Over the last few years, deep learning methods have been shown to outperform previous state-of-the-art machine learning techniques and other more traditional approaches in a large range of fields, with computer vision being one of the most notable domains. A new challenge arose with the expansion of use cases for Deep Learning and its soaring performances: running deep learning on edge devices. Typically, Deep Learning algorithms would be run on a server, which would process requests from devices and answer them with the algorithm’s outputs. This device-to-server interaction introduces a significant latency to the results, as it requires a back-and-forth communication. In many use cases, such as autonomous vehicles, this delay is not acceptable. To ensure quick processing of the data, Deep Learning algorithms can be operated directly on the devices.

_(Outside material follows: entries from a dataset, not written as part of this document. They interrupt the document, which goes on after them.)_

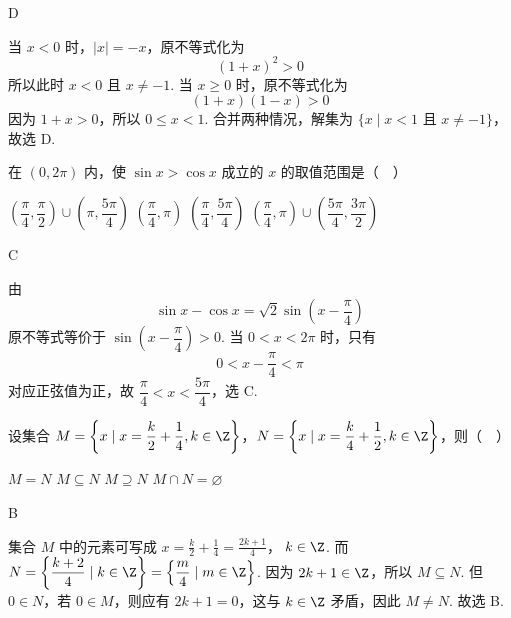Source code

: \begin{answer}
D
\end{answer}

\begin{solution}
当 \(x<0\) 时，\(|x|=-x\)，原不等式化为
\[
(1+x)^2>0
\]
所以此时 \(x<0\) 且 \(x\ne-1\). 当 \(x\geqslant0\) 时，原不等式化为
\[
(1+x)(1-x)>0
\]
因为 \(1+x>0\)，所以 \(0\leqslant x<1\). 合并两种情况，解集为 \(\{x\mid x<1\text{ 且 }x\ne-1\}\)，故选 D.
\end{solution}

\begin{problem}
在 \((0,2\pi)\) 内，使 \(\sin x > \cos x\) 成立的 \(x\) 的取值范围是（\(\quad\)）

\choices
    {\(\left(\dfrac{\pi}{4},\dfrac{\pi}{2}\right)\cup \left(\pi,\dfrac{5\pi}{4}\right)\)}
    {\(\left(\dfrac{\pi}{4},\pi\right)\)}
    {\(\left(\dfrac{\pi}{4},\dfrac{5\pi}{4}\right)\)}
    {\(\left(\dfrac{\pi}{4},\pi\right) \cup \left(\dfrac{5\pi}{4}, \dfrac{3\pi}{2}\right)\)}
\end{problem}

\begin{answer}
C
\end{answer}

\begin{solution}
由
\[
\sin x-\cos x=\sqrt{2}\sin\left(x-\frac{\pi}{4}\right)
\]
原不等式等价于 \(\sin\left(x-\dfrac{\pi}{4}\right)>0\). 当 \(0<x<2\pi\) 时，只有
\[
0<x-\frac{\pi}{4}<\pi
\]
对应正弦值为正，故 \(\dfrac{\pi}{4}<x<\dfrac{5\pi}{4}\)，选 C.
\end{solution}

\begin{problem}
设集合 \(M = \left\{x \mid x = \dfrac{k}{2} + \dfrac{1}{4}, k \in \Z\right\}\)，\(N = \left\{x \mid x = \dfrac{k}{4} + \dfrac{1}{2}, k \in \Z\right\}\)，则（\(\quad\)）

\choices
    {\(M = N\)}
    {\(M \subseteq N\)}
    {\(M \supseteq N\)}
    {\(M \cap N = \varnothing\)}
\end{problem}

\begin{answer}
B
\end{answer}

\begin{solution}
集合 \(M\) 中的元素可写成
\(x=\frac{k}{2}+\frac14=\frac{2k+1}{4}\)，\(\; k\in\Z\).
而 \(N=\left\{\dfrac{k+2}{4}\mid k\in\Z\right\}=\left\{\dfrac{m}{4}\mid m\in\Z\right\}\). 因为 \(2k+1\in\Z\)，所以 \(M\subseteq N\). 但 \(0\in N\)，若 \(0\in M\)，则应有 \(2k+1=0\)，这与 \(k\in\Z\) 矛盾，因此 \(M\ne N\). 故选 B.
\end{solution}

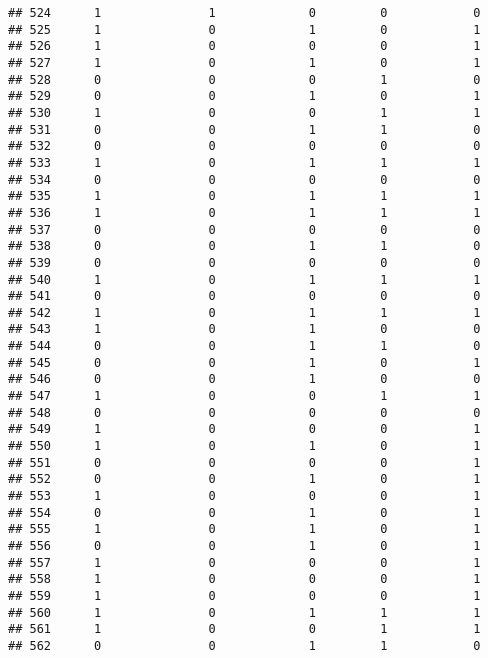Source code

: \documentclass[]{article}
\begin{document}
\begin{verbatim}
## 524      1               1             0         0            0
## 525      1               0             1         0            1
## 526      1               0             0         0            1
## 527      1               0             1         0            1
## 528      0               0             0         1            0
## 529      0               0             1         0            1
## 530      1               0             0         1            1
## 531      0               0             1         1            0
## 532      0               0             0         0            0
## 533      1               0             1         1            1
## 534      0               0             0         0            0
## 535      1               0             1         1            1
## 536      1               0             1         1            1
## 537      0               0             0         0            0
## 538      0               0             1         1            0
## 539      0               0             0         0            0
## 540      1               0             1         1            1
## 541      0               0             0         0            0
## 542      1               0             1         1            1
## 543      1               0             1         0            0
## 544      0               0             1         1            0
## 545      0               0             1         0            1
## 546      0               0             1         0            0
## 547      1               0             0         1            1
## 548      0               0             0         0            0
## 549      1               0             0         0            1
## 550      1               0             1         0            1
## 551      0               0             0         0            1
## 552      0               0             1         0            1
## 553      1               0             0         0            1
## 554      0               0             1         0            1
## 555      1               0             1         0            1
## 556      0               0             1         0            1
## 557      1               0             0         0            1
## 558      1               0             0         0            1
## 559      1               0             0         0            1
## 560      1               0             1         1            1
## 561      1               0             0         1            1
## 562      0               0             1         1            0

\end{verbatim}
\end{document}
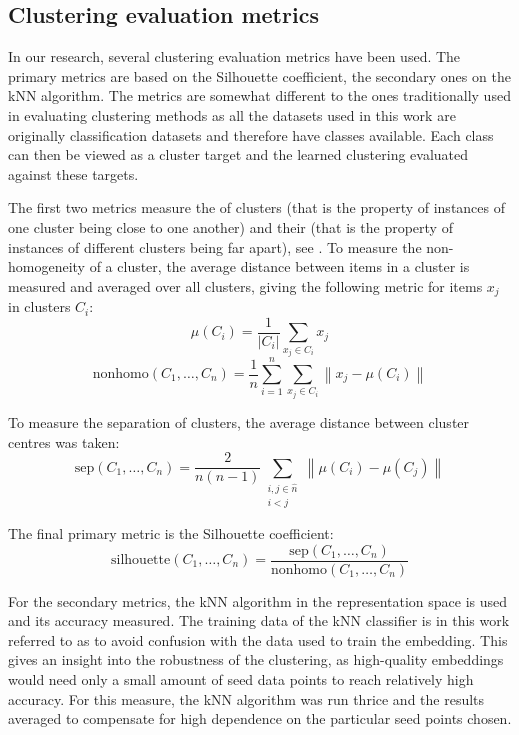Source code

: \subsection{Clustering evaluation metrics}\label{sec:clustering-metrics}
In our research, several clustering evaluation metrics have been used. The primary metrics are based on the Silhouette coefficient, the secondary ones on the kNN algorithm. The metrics are somewhat different to the ones traditionally used in evaluating clustering methods as all the datasets used in this work are originally classification datasets and therefore have classes available. Each class can then be viewed as a cluster target and the learned clustering evaluated against these targets.

The first two metrics measure the  of clusters (that is the property of instances of one cluster being close to one another) and their  (that is the property of instances of different clusters being far apart), see \cite{everitt_cluster_2001}. To measure the non-homogeneity of a cluster, the average distance between items in a cluster is measured and averaged over all clusters, giving the following metric for items \( x_j \) in clusters \( C_i \):
\[ \mu \left( C_i \right) = \frac{1}{\left\lvert C_i \right\rvert} \sum_{x_j \in C_i} x_j \]
\[ \mathrm{nonhomo} \left( C_1, \dots, C_n \right) = \frac{1}{n} \sum_{i = 1}^n \sum_{x_j \in C_i} \left\lVert x_j - \mu \left( C_i \right) \right\rVert \]

To measure the separation of clusters, the average distance between cluster centres was taken:
\[ \mathrm{sep} \left( C_1, \dots, C_n \right) = \frac{2}{n \left( n - 1 \right)} \sum_{\substack{i, j \in \hat{n} \\ i < j }} \left\lVert \mu \left( C_i \right) - \mu \left( C_j \right) \right\rVert \]

The final primary metric is the Silhouette coefficient:
\[ \mathrm{silhouette} \left( C_1, \dots, C_n \right) = \frac{\mathrm{sep} \left( C_1, \dots, C_n \right)}{\mathrm{nonhomo} \left( C_1, \dots, C_n \right)} \]

For the secondary metrics, the kNN algorithm in the representation space is used and its accuracy measured. The training data of the kNN classifier is in this work referred to as  to avoid confusion with the data used to train the embedding. This gives an insight into the robustness of the clustering, as high-quality embeddings would need only a small amount of seed data points to reach relatively high accuracy. For this measure, the kNN algorithm was run thrice and the results averaged to compensate for high dependence on the particular seed points chosen.
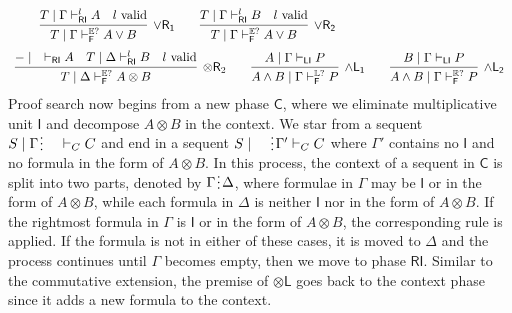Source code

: \documentclass[submission,copyright,creativecommons]{eptcs}
\theoremstyle{definition}
\newcommand{\tl}{\otimes \mathsf{L}}
\newcommand{\tr}{\otimes \mathsf{R}}
\newcommand{\andlone}{\land \mathsf{L_{1}}}
\newcommand{\andltwo}{\land \mathsf{L_{2}}}
\newcommand{\orrone}{\lor \mathsf{R_{1}}}
\newcommand{\orrtwo}{\lor \mathsf{R_{2}}}
\newcommand{\ot}{\otimes}
\newcommand{\I}{\mathsf{I}}
\newcommand{\C}{\mathsf{C}}
\newcommand{\RI}{\mathsf{RI}}
\newcommand{\LI}{\mathsf{LI}}
\newcommand{\F}{\mathsf{F}}
\newcommand{\tL}{\mathbb{L}}
\newcommand{\tR}{\mathbb{R}}
\newcommand{\tE}{\mathbb{E}}
\newcommand{\spl}{\raisebox{-1.5pt}[0.5\height]{\hspace{1pt}\vdots\hspace{1pt}}}
\begin{document}
\begin{equation}
\begin{array}{lc}
{    \qquad
    \infer[\orrone]{T \mid \Gamma \vdash^{\tE?}_{\F} A \lor B}{
      T \mid \Gamma \vdash^{l}_{\RI} A
      &
      l \ \text{valid}
    }
    \qquad
    \infer[\orrtwo]{T \mid \Gamma \vdash^{\tE?}_{\F} A \lor B}{
      T \mid \Gamma \vdash^{l}_{\RI} B
      &
      l \ \text{valid}
    }
    }
    \\[6pt]
    \multicolumn{2}{c}{
    \infer[\tr_{2}]{T \mid \Delta \vdash^{\tE?}_{\F} A \ot B}{
      - \mid \quad \vdash_{\RI} A
      &
      T \mid \Delta \vdash^{l}_{\RI} B
      &
      l \ \text{valid}
    }
    \qquad
    \infer[\andlone]{A \land B \mid \Gamma \vdash^{\tL?}_{\F} P}{A \mid \Gamma \vdash_{\LI} P}
    \qquad
    \infer[\andltwo]{A \land B \mid \Gamma \vdash^{\tR?}_{\F} P}{B \mid \Gamma \vdash_{\LI} P}
    }
  \end{array}
\end{equation}
Proof search now begins from a new phase $\C$, where we eliminate multiplicative unit $\I$ and decompose $A \ot B$ in the context.
We star from a sequent $S \mid \Gamma \spl \quad \vdash_{C} C$ and end in a sequent $S \mid \quad \spl \Gamma' \vdash_{C} C$ where $\Gamma'$ contains no $\I$ and no formula in the form of $A \ot B$.
In this process, the context of a sequent in $\C$ is split into two parts, denoted by $\Gamma \spl \Delta$, where formulae in $\Gamma$ may be $\I$ or in the form of $A \ot B$, while each formula in $\Delta$ is neither $\I$ nor in the form of $A \ot B$.
If the rightmost formula in $\Gamma$ is $\I$ or in the form of $A \ot B$, the corresponding rule is applied.
If the formula is not in either of these cases, it is moved to $\Delta$ and the process continues until $\Gamma$ becomes empty, then we move to phase $\RI$.
Similar to the commutative extension, the premise of $\tl$ goes back to the context phase since it adds a new formula to the context.
\end{document}
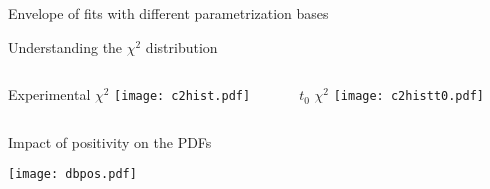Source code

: \begin{frame}{Envelope of fits with different parametrization bases}
\end{frame}


\begin{frame}{Understanding the $\chi^2$ distribution}
    \begin{columns}
        \begin{column}[T]{0.48\textwidth}
            \centering
            Experimental $\chi^2$
            \texttt{[image: c2hist.pdf]}
        \end{column}
        \begin{column}[T]{0.48\textwidth}
            \centering
            $t_0$ $\chi^2$
            \texttt{[image: c2histt0.pdf]}
        \end{column}
    \end{columns}
\end{frame}


\begin{frame}[t]{Impact of positivity on the PDFs}
    \begin{center}
        \texttt{[image: dbpos.pdf]}
    \end{center}
\end{frame}



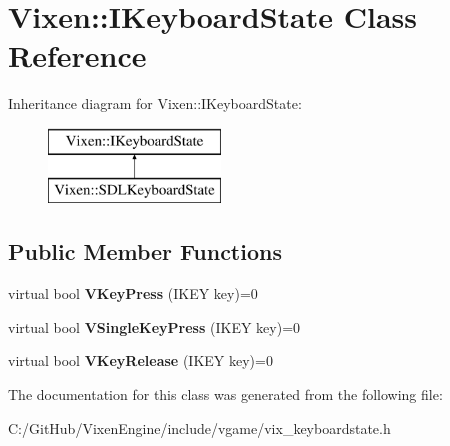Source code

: \hypertarget{class_vixen_1_1_i_keyboard_state}{}\section{Vixen\+:\+:I\+Keyboard\+State Class Reference}
\label{class_vixen_1_1_i_keyboard_state}
Inheritance diagram for Vixen\+:\+:I\+Keyboard\+State\+:\begin{figure}[H]
\begin{center}
\leavevmode
\includegraphics[height=2.000000cm]{class_vixen_1_1_i_keyboard_state}
\end{center}
\end{figure}
\subsection*{Public Member Functions}
\begin{DoxyCompactItemize}
\item 
\hypertarget{class_vixen_1_1_i_keyboard_state_a3c66f2ead4338660f9ecc90d8f0ca344}{}virtual bool {\bfseries V\+Key\+Press} (I\+K\+E\+Y key)=0\label{class_vixen_1_1_i_keyboard_state_a3c66f2ead4338660f9ecc90d8f0ca344}

\item 
\hypertarget{class_vixen_1_1_i_keyboard_state_a3de1743292864d93dddb8f64e5e33883}{}virtual bool {\bfseries V\+Single\+Key\+Press} (I\+K\+E\+Y key)=0\label{class_vixen_1_1_i_keyboard_state_a3de1743292864d93dddb8f64e5e33883}

\item 
\hypertarget{class_vixen_1_1_i_keyboard_state_ae7ab07a182519df05f0f421e397088d8}{}virtual bool {\bfseries V\+Key\+Release} (I\+K\+E\+Y key)=0\label{class_vixen_1_1_i_keyboard_state_ae7ab07a182519df05f0f421e397088d8}

\end{DoxyCompactItemize}


The documentation for this class was generated from the following file\+:\begin{DoxyCompactItemize}
\item 
C\+:/\+Git\+Hub/\+Vixen\+Engine/include/vgame/vix\+\_\+keyboardstate.\+h\end{DoxyCompactItemize}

This solution also comes with some issues, the most important one being the size of the libraries and of the models needed to run complex Deep Learning algorthms. At HarfangLab, we tackled this issue thanks to two principles: 1) Using lean dependencies that contain only the code that we need, and 2) Reducing the size of the model while preserving performances. In our case, we had to build tflite-runtime
(the lean version of tensorflow
for prediction) for the desired platforms (Windows 32 and 64 bits), reduce the size of numpy
by removing unnecessary code, and shrunk the size of our models by a factor of 10.
Here is how we completed those steps and now successfully run complex Deep Learning Neural Networks on Windows and Linux devices with python wheels under 5MB. The different custom wheels we built that are needed to run such algorithms will also be available in the following repository.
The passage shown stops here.